WebSocket tick feeds show trades that REST polling silently drops
Contents
I read “Is Your Real-Time Feed Lying to You? Streaming US Stock Tick Data with WebSockets” on DEV Community.
It is not about trading decisions. It is about what disappears from your saved data when you collect prices through REST polling instead of a persistent stream.
I compared the pipeline design with the WebSocket implementation in my own chat project and thought through connection stability and data integrity.
What REST polling loses
When you poll a REST API every few hundred milliseconds to one second, you get aggregated snapshots, not individual trades.
The typical format is the OHLCV bar.
Over a fixed interval (1 second, 1 minute, 5 minutes), the first trade price becomes Open, the highest becomes High, the lowest becomes Low, the last becomes Close, and total volume is Volume.
Five numbers, one bar.
An OHLCV bar summarizes “what happened in this interval,” but individual executions are gone.
If High and Low are the same, you cannot tell whether a large sell hit the book first followed by small buybacks, or many small trades preceded a single large order at the end.
Per-trade size, the exchange’s millisecond timestamp, and aggressor side are discarded at aggregation time.
OHLCV is fine for price display.
Order-flow analysis, volume profiling, anomalous trade detection, and accurate backtest logs all need data that is already gone.
Receiving each trade event over WebSocket
WebSocket holds a persistent connection and the server pushes a message every time an event occurs.
Unlike REST polling, there is no request-response cycle per trade, so data arrives the instant an execution happens.
This is the classic “bidirectional, low-latency” use case I organized in the low-latency real-time sync article.
The question is what to do after receiving.
If the receive callback writes to a database or updates the UI directly, any stall there blocks WebSocket message processing itself.
The pipeline splits into receive, queue, and downstream processing.
graph LR
A["Market Data API<br/>WebSocket"] --> B["Receiver"]
B --> C["Queue"]
C --> D["Persistence<br/>store every tick"]
C --> E["Aggregation & Alerts"]
E --> F["UI Update<br/>throttled to 4-5/sec"]
The receive callback parses JSON, does minimal validation, pushes to the queue, and returns.

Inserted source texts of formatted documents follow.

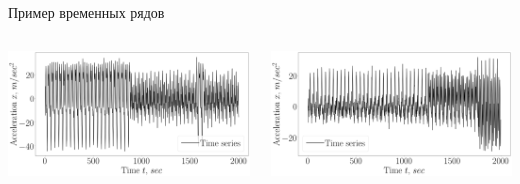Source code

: \documentclass[10pt,pdf,hyperref={unicode}]{beamer}
\begin{document}
\begin{frame}[shrink=5]{Пример временных рядов}
\justifying

\begin{columns}
    \begin{column}{0.5\textwidth}
        \includegraphics[width=1\textwidth]{results/2_patern_2_series}
    \end{column}
    \begin{column}{0.5\textwidth}
        \includegraphics[width=1\textwidth]{results/3_patern_2_series}
    \end{column}
\end{columns}


\end{frame}
\end{document}
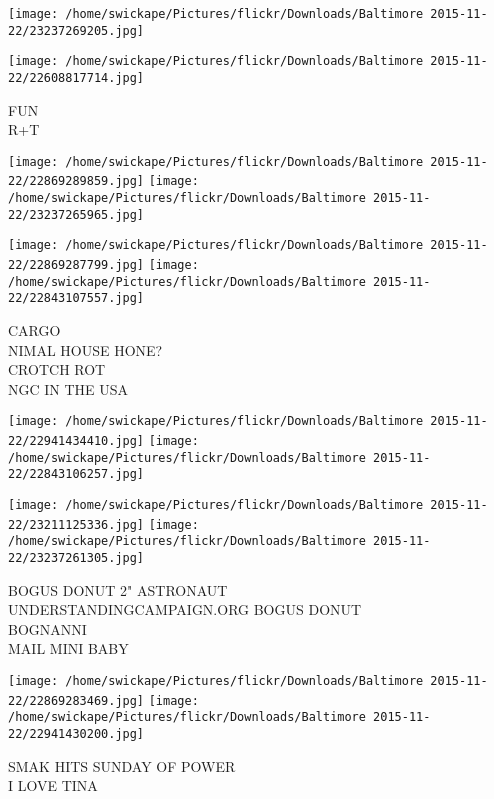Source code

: \documentclass[10pt,letterpaper]{article}
\begin{document}
\texttt{[image: /home/swickape/Pictures/flickr/Downloads/Baltimore 2015-11-22/23237269205.jpg]}

\vspace{0.25in}
\texttt{[image: /home/swickape/Pictures/flickr/Downloads/Baltimore 2015-11-22/22608817714.jpg]}

FUN\\
R+T\\
\pagebreak

\texttt{[image: /home/swickape/Pictures/flickr/Downloads/Baltimore 2015-11-22/22869289859.jpg]}
\texttt{[image: /home/swickape/Pictures/flickr/Downloads/Baltimore 2015-11-22/23237265965.jpg]}

\texttt{[image: /home/swickape/Pictures/flickr/Downloads/Baltimore 2015-11-22/22869287799.jpg]}
\texttt{[image: /home/swickape/Pictures/flickr/Downloads/Baltimore 2015-11-22/22843107557.jpg]}

CARGO\\
NIMAL HOUSE HONE?\\
CROTCH ROT\\
NGC IN THE USA\\
\pagebreak

\texttt{[image: /home/swickape/Pictures/flickr/Downloads/Baltimore 2015-11-22/22941434410.jpg]}
\texttt{[image: /home/swickape/Pictures/flickr/Downloads/Baltimore 2015-11-22/22843106257.jpg]}

\texttt{[image: /home/swickape/Pictures/flickr/Downloads/Baltimore 2015-11-22/23211125336.jpg]}
\texttt{[image: /home/swickape/Pictures/flickr/Downloads/Baltimore 2015-11-22/23237261305.jpg]}

BOGUS DONUT 2" ASTRONAUT\\
UNDERSTANDINGCAMPAIGN.ORG BOGUS DONUT\\
BOGNANNI\\
MAIL MINI BABY\\
\pagebreak

\texttt{[image: /home/swickape/Pictures/flickr/Downloads/Baltimore 2015-11-22/22869283469.jpg]}
\texttt{[image: /home/swickape/Pictures/flickr/Downloads/Baltimore 2015-11-22/22941430200.jpg]}

SMAK HITS SUNDAY OF POWER\\
I LOVE TINA\\
\pagebreak
\end{document}
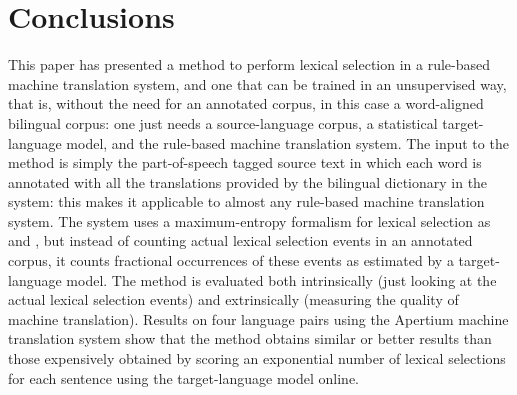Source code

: \documentclass[11pt]{article}
\newcommand{\comment}[1]{\todo{#1}}
\begin{document}



\section{Conclusions}

\comment{First try at a set of conclusions by Mikel} This paper has
presented a method to perform lexical selection in a rule-based
machine translation system, and one that can be trained in an
unsupervised way, that is, without the need for an annotated corpus,
in this case a word-aligned bilingual corpus: one just needs a
source-language corpus, a statistical target-language model, and the
rule-based machine translation system. The input to the method is
simply the part-of-speech tagged source text in which each word is
annotated with all the translations provided by the bilingual
dictionary in the system: this makes it applicable to almost any
rule-based machine translation system. The system uses a
maximum-entropy formalism for lexical selection as \cite{berger1996}
and \cite{marechek10}, but instead of counting actual lexical
selection events in an annotated corpus, it counts fractional
occurrences of these events as estimated by a target-language
model. The method is evaluated both intrinsically (just looking at the
actual lexical selection events) and extrinsically (measuring the
quality of machine translation). Results on four language pairs using
the Apertium \citep{forcada2011apertium} machine translation system
show that the method obtains similar or better results than those
expensively obtained by scoring an exponential number of lexical
selections for each sentence using the target-language model online.

\end{document}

Persistence, aggregation, alerts, and screen updates all run asynchronously downstream.
Throttle rendering and persistence separately
Active symbols can produce tens to hundreds of executions per second.
Rewriting the DOM on every tick would drop frames in the browser, so screen updates should be throttled to around 4-5 times per second.
The values shown to the frontend are the latest price, recent volume, and perhaps a short moving average.
The critical point is that throttling screen updates must not throttle persistence along with it.
The persistence layer writes each received trade as-is: receive timestamp, source timestamp, symbol, price, size, message ID.
In the Cloudflare Workers real-time analytics article, live display was rounded to per-second counters in KV, while the persistent PostgreSQL store received events individually.
Mixing up the UI throttle with the storage throttle means your backtest later finds “only 5 trades in this second when there were actually 40.”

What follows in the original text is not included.